Even given five parties (and several smaller ones that don't usually get many votes), I'm still not sure which one to vote for. They all seem to annoy me.

First we have the current rulers, the Conservatives. They're all about big business, deregulation, etc. Their response to a falling economy is "sweet, a good time to buy stocks!" While I was starting to warm up to these kids, their fearless leader, Stephen Hitler, er, Harper proposed a nasty bill which from my inspection restricts the market far more than it helps it. This gives me the impression that when they say "the economy" what they really mean is "my corporate buddies". So these guys kinda suck.

Then there is the main opposition, the Liberals (they make it nice and clear to us which is left and which is right, although the Liberal party isn't really all that liberal by today's definition). I don't really have much to say about these guys, they're the one's I'm most likely to vote for.

Alright, let's get started with the NDP. Actually, let's not or I'll be here ranting all day. These are the ones who support the people who think that life is unfair, that they're being exploited, yadda yadda. It's these type of people who make it so that a bus driver gets paid more than a computer programmer. They couldn't tell a budget sheet if it came up and stuck itself up their asses (probably where they'd put the budget sheet if they found it anyway). Not to mention how Jack Layton plasters his picture everywhere, you'd think he got the idea from Stalin. At least he's better looking than Stalin.

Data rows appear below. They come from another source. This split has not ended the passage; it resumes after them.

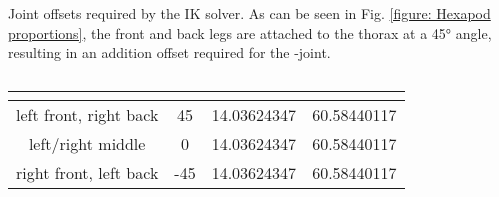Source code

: Joint offsets required by the IK solver. 
As can be seen in Fig. \ref{figure: Hexapod proportions}, the front and back legs are attached to the thorax at a 45° angle, resulting in an addition offset required for the \textalpha-joint.
{\def\arraystretch{1.4}\tabcolsep=5pt
	\begin{table}
		\centering
		\begin{tabular}{| c | c | c | c |} 
			\hline
			& \textbf{\textalpha} & \textbf{\textbeta} & \textbf{\textgamma} \\ [0.5ex] 
			\hline
			\hline
			left front, right back & 45 & 14.03624347 & 60.58440117  \\ 
			
			left/right middle & 0 & 14.03624347 & 60.58440117 \\
			
			right front, left back & -45 & 14.03624347 & 60.58440117 \\
			\hline
		\end{tabular}
		\caption[Joint position offsets]{}
		\label{table:Joint position offsets}
	\end{table}
}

I don't support Quebec separatism - I would have to quit my job and move if they separated, which would be really annoying - so the Bloc Quebecois is out.

Finally, the Greens. They haven't actually won a single seat in parliament, despite having around 5% of the vote last election and when I read the paper yesterday, they're catching up to the NDP in the polls. For a while, they were being refused entry to the election debates. One here in Montreal refused the Greens entrance, saying "they're not a real party." How democratic of them. I'd consider voting for this group, if simply to lend them a hand.

Of course, what I think really doesn't matter. We've got this wonderful first-past-the-post system that makes it so that if I don't vote for the party who will win in my riding, my vote really doesn't count that much. If history is a good mentor, I can say that the Liberals will win here given that in the last election they got over 20 000 votes, compared to their closest competition who got about 9000. The previous elections were similar. What to do?

Oct 4, 2008

The Firebug Attack

I've been thinking lately about a possible website attack which has to do with submitting phony data in a form, in an attempt to punch through some weak spots in a web application. For example, suppose in your database you have a field called "admin", which is a simple 0 or 1 which determines access to your admin section, or CMS, or whatever. The default value is 0 (set using the SQL default keyword), which means no access. In Rails you might write that like this:
t.boolean :admin, :default => false
Then when you deploy, you can create yourself a user and set the user's admin flag to 1.

Then suppose you have a signup section. You use a nice and easy way of doing things like what Rails does. In your HTML form:
<input name = "user[username]" /> ...
and in your controller:
user = User.new(params[:user])
This can be done in PHP too:
$user = new User($_POST["user"]);
Assuming that the "user" array is then passed to your object and the fields are loaded in. This increases productivity because you don't have to go in and type all the damn fields in that users fill out on the signup form - this might not actually be a lot, but you never know.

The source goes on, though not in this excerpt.